##### Data under study
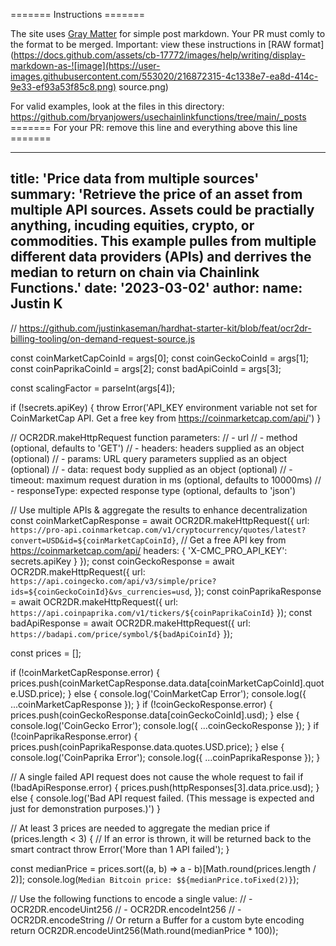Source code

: ======= Instructions =======

The site uses [Gray Matter](https://github.com/jonschlinkert/gray-matter) for simple post markdown. Your PR must comly to the format to be merged.
Important: view these instructions in [RAW format](https://docs.github.com/assets/cb-17772/images/help/writing/display-markdown-as-![image](https://user-images.githubusercontent.com/553020/216872315-4c1338e7-ea8d-414c-9e33-ef93a53f85c8.png)
source.png)




For valid examples, look at the files in this directory: https://github.com/bryanjowers/usechainlinkfunctions/tree/main/_posts
======= For your PR: remove this line and everything above this line =======

---
title: 'Price data from multiple sources'
summary: 'Retrieve the price of an asset from multiple API sources. Assets could be practially anything, incuding equities, crypto, or commodities. This example pulles from multiple different data providers (APIs) and derrives the median to return on chain via Chainlink Functions.'
date: '2023-03-02'
author:
  name: Justin K
---
// https://github.com/justinkaseman/hardhat-starter-kit/blob/feat/ocr2dr-billing-tooling/on-demand-request-source.js

const coinMarketCapCoinId = args[0];
const coinGeckoCoinId = args[1];
const coinPaprikaCoinId = args[2];
const badApiCoinId = args[3];

const scalingFactor = parseInt(args[4]);

if (!secrets.apiKey) {
  throw Error('API_KEY environment variable not set for CoinMarketCap API.  Get a free key from https://coinmarketcap.com/api/')
}

// OCR2DR.makeHttpRequest function parameters:
// - url
// - method (optional, defaults to 'GET')
// - headers: headers supplied as an object (optional)
// - params: URL query parameters supplied as an object (optional)
// - data: request body supplied as an object (optional)
// - timeout: maximum request duration in ms (optional, defaults to 10000ms)
// - responseType: expected response type (optional, defaults to 'json')

// Use multiple APIs & aggregate the results to enhance decentralization
const coinMarketCapResponse = await OCR2DR.makeHttpRequest({
  url: `https://pro-api.coinmarketcap.com/v1/cryptocurrency/quotes/latest?convert=USD&id=${coinMarketCapCoinId}`,
  // Get a free API key from https://coinmarketcap.com/api/
  headers: { 'X-CMC_PRO_API_KEY': secrets.apiKey }
});
const coinGeckoResponse = await OCR2DR.makeHttpRequest({
  url: `https://api.coingecko.com/api/v3/simple/price?ids=${coinGeckoCoinId}&vs_currencies=usd`,
});
const coinPaprikaResponse = await OCR2DR.makeHttpRequest({
  url: `https://api.coinpaprika.com/v1/tickers/${coinPaprikaCoinId}`
});
const badApiResponse = await OCR2DR.makeHttpRequest({
  url: `https://badapi.com/price/symbol/${badApiCoinId}`
});

const prices = [];

if (!coinMarketCapResponse.error) {
  prices.push(coinMarketCapResponse.data.data[coinMarketCapCoinId].quote.USD.price);
}
else {
  console.log('CoinMarketCap Error');
  console.log({ ...coinMarketCapResponse });
}
if (!coinGeckoResponse.error) {
  prices.push(coinGeckoResponse.data[coinGeckoCoinId].usd);
} else {
  console.log('CoinGecko Error');
  console.log({ ...coinGeckoResponse });
}
if (!coinPaprikaResponse.error) {
  prices.push(coinPaprikaResponse.data.quotes.USD.price);
} else {
  console.log('CoinPaprika Error');
  console.log({ ...coinPaprikaResponse });
}
  
// A single failed API request does not cause the whole request to fail
if (!badApiResponse.error) {
  prices.push(httpResponses[3].data.price.usd);
} else {
  console.log('Bad API request failed. (This message is expected and just for demonstration purposes.)')
}
  
// At least 3 prices are needed to aggregate the median price
if (prices.length < 3) {
  // If an error is thrown, it will be returned back to the smart contract
  throw Error('More than 1 API failed');
}

const medianPrice = prices.sort((a, b) => a - b)[Math.round(prices.length / 2)];
console.log(`Median Bitcoin price: $${medianPrice.toFixed(2)}`);

// Use the following functions to encode a single value:
// - OCR2DR.encodeUint256
// - OCR2DR.encodeInt256
// - OCR2DR.encodeString
// Or return a Buffer for a custom byte encoding
return OCR2DR.encodeUint256(Math.round(medianPrice * 100));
##########
Task requirements - Transcribe the data word for word, with no images.

Response box -
Source code

: ======= Instructions =======

The site uses [Gray Matter](https://github.com/jonschlinkert/gray-matter) for simple post markdown. Your PR must comly to the format to be merged.
Important: view these instructions in [RAW format](https://docs.github.com/assets/cb-17772/images/help/writing/display-markdown-as-![image](https://user-images.githubusercontent.com/553020/216872315-4c1338e7-ea8d-414c-9e33-ef93a53f85c8.png)
source.png)




For valid examples, look at the files in this directory: https://github.com/bryanjowers/usechainlinkfunctions/tree/main/_posts
======= For your PR: remove this line and everything above this line =======

---
title: 'Price data from multiple sources'
summary: 'Retrieve the price of an asset from multiple API sources. Assets could be practially anything, incuding equities, crypto, or commodities. This example pulles from multiple different data providers (APIs) and derrives the median to return on chain via Chainlink Functions.'
date: '2023-03-02'
author:
  name: Justin K
---
// https://github.com/justinkaseman/hardhat-starter-kit/blob/feat/ocr2dr-billing-tooling/on-demand-request-source.js

const coinMarketCapCoinId = args[0];
const coinGeckoCoinId = args[1];
const coinPaprikaCoinId = args[2];
const badApiCoinId = args[3];

const scalingFactor = parseInt(args[4]);

if (!secrets.apiKey) {
  throw Error('API_KEY environment variable not set for CoinMarketCap API.  Get a free key from https://coinmarketcap.com/api/')
}

// OCR2DR.makeHttpRequest function parameters:
// - url
// - method (optional, defaults to 'GET')
// - headers: headers supplied as an object (optional)
// - params: URL query parameters supplied as an object (optional)
// - data: request body supplied as an object (optional)
// - timeout: maximum request duration in ms (optional, defaults to 10000ms)
// - responseType: expected response type (optional, defaults to 'json')

// Use multiple APIs & aggregate the results to enhance decentralization
const coinMarketCapResponse = await OCR2DR.makeHttpRequest({
  url: `https://pro-api.coinmarketcap.com/v1/cryptocurrency/quotes/latest?convert=USD&id=${coinMarketCapCoinId}`,
  // Get a free API key from https://coinmarketcap.com/api/
  headers: { 'X-CMC_PRO_API_KEY': secrets.apiKey }
});
const coinGeckoResponse = await OCR2DR.makeHttpRequest({
  url: `https://api.coingecko.com/api/v3/simple/price?ids=${coinGeckoCoinId}&vs_currencies=usd`,
});
const coinPaprikaResponse = await OCR2DR.makeHttpRequest({
  url: `https://api.coinpaprika.com/v1/tickers/${coinPaprikaCoinId}`
});
const badApiResponse = await OCR2DR.makeHttpRequest({
  url: `https://badapi.com/price/symbol/${badApiCoinId}`
});

const prices = [];

if (!coinMarketCapResponse.error) {
  prices.push(coinMarketCapResponse.data.data[coinMarketCapCoinId].quote.USD.price);
}
else {
  console.log('CoinMarketCap Error');
  console.log({ ...coinMarketCapResponse });
}
if (!coinGeckoResponse.error) {
  prices.push(coinGeckoResponse.data[coinGeckoCoinId].usd);
} else {
  console.log('CoinGecko Error');
  console.log({ ...coinGeckoResponse });
}
if (!coinPaprikaResponse.error) {
  prices.push(coinPaprikaResponse.data.quotes.USD.price);
} else {
  console.log('CoinPaprika Error');
  console.log({ ...coinPaprikaResponse });
}
  
// A single failed API request does not cause the whole request to fail
if (!badApiResponse.error) {
  prices.push(httpResponses[3].data.price.usd);
} else {
  console.log('Bad API request failed. (This message is expected and just for demonstration purposes.)')
}
  
// At least 3 prices are needed to aggregate the median price
if (prices.length < 3) {
  // If an error is thrown, it will be returned back to the smart contract
  throw Error('More than 1 API failed');
}

const medianPrice = prices.sort((a, b) => a - b)[Math.round(prices.length / 2)];
console.log(`Median Bitcoin price: $${medianPrice.toFixed(2)}`);

// Use the following functions to encode a single value:
// - OCR2DR.encodeUint256
// - OCR2DR.encodeInt256
// - OCR2DR.encodeString
// Or return a Buffer for a custom byte encoding
return OCR2DR.encodeUint256(Math.round(medianPrice * 100));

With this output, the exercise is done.